*** Opening MATERIAL FOR THIS TASK ***

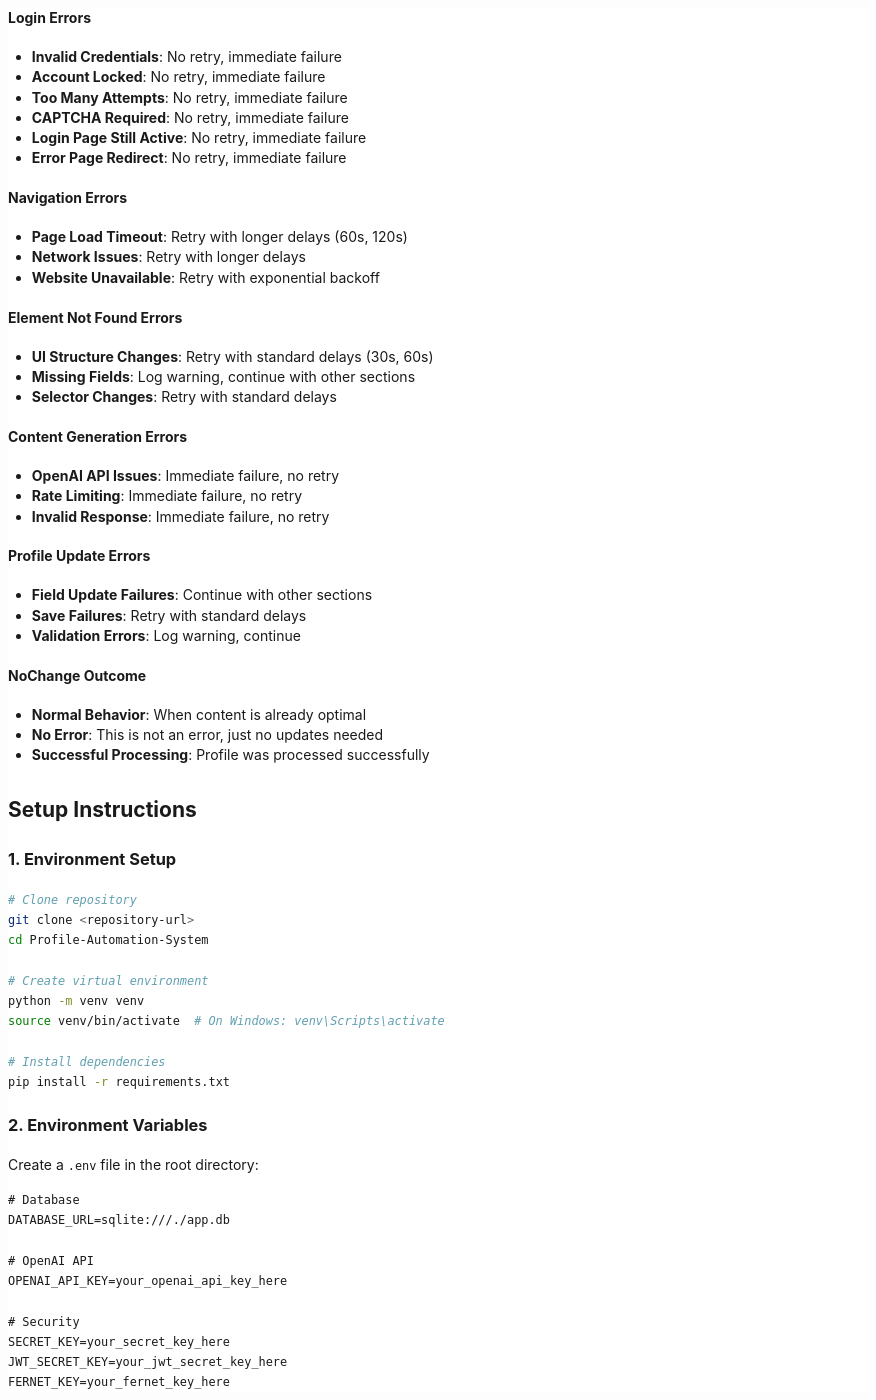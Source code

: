 #### **Login Errors**
- **Invalid Credentials**: No retry, immediate failure
- **Account Locked**: No retry, immediate failure  
- **Too Many Attempts**: No retry, immediate failure
- **CAPTCHA Required**: No retry, immediate failure
- **Login Page Still Active**: No retry, immediate failure
- **Error Page Redirect**: No retry, immediate failure

#### **Navigation Errors**
- **Page Load Timeout**: Retry with longer delays (60s, 120s)
- **Network Issues**: Retry with longer delays
- **Website Unavailable**: Retry with exponential backoff

#### **Element Not Found Errors**
- **UI Structure Changes**: Retry with standard delays (30s, 60s)
- **Missing Fields**: Log warning, continue with other sections
- **Selector Changes**: Retry with standard delays

#### **Content Generation Errors**
- **OpenAI API Issues**: Immediate failure, no retry
- **Rate Limiting**: Immediate failure, no retry
- **Invalid Response**: Immediate failure, no retry

#### **Profile Update Errors**
- **Field Update Failures**: Continue with other sections
- **Save Failures**: Retry with standard delays
- **Validation Errors**: Log warning, continue

#### **NoChange Outcome**
- **Normal Behavior**: When content is already optimal
- **No Error**: This is not an error, just no updates needed
- **Successful Processing**: Profile was processed successfully

## **Setup Instructions**

### **1. Environment Setup**
```bash
# Clone repository
git clone <repository-url>
cd Profile-Automation-System

# Create virtual environment
python -m venv venv
source venv/bin/activate  # On Windows: venv\Scripts\activate

# Install dependencies
pip install -r requirements.txt
```

### **2. Environment Variables**
Create a `.env` file in the root directory:
```env
# Database
DATABASE_URL=sqlite:///./app.db

# OpenAI API
OPENAI_API_KEY=your_openai_api_key_here

# Security
SECRET_KEY=your_secret_key_here
JWT_SECRET_KEY=your_jwt_secret_key_here
FERNET_KEY=your_fernet_key_here

```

*** Closing MATERIAL FOR THIS TASK ***

INSTRUCTIONS TO FOLLOW
Please report every line of the listing that contains the string "Errors".

RESPONSE TO THIS TASK
: #### **Login Errors**
#### **Navigation Errors**
#### **Element Not Found Errors**
#### **Content Generation Errors**
#### **Profile Update Errors**
- **Validation Errors**: Log warning, continue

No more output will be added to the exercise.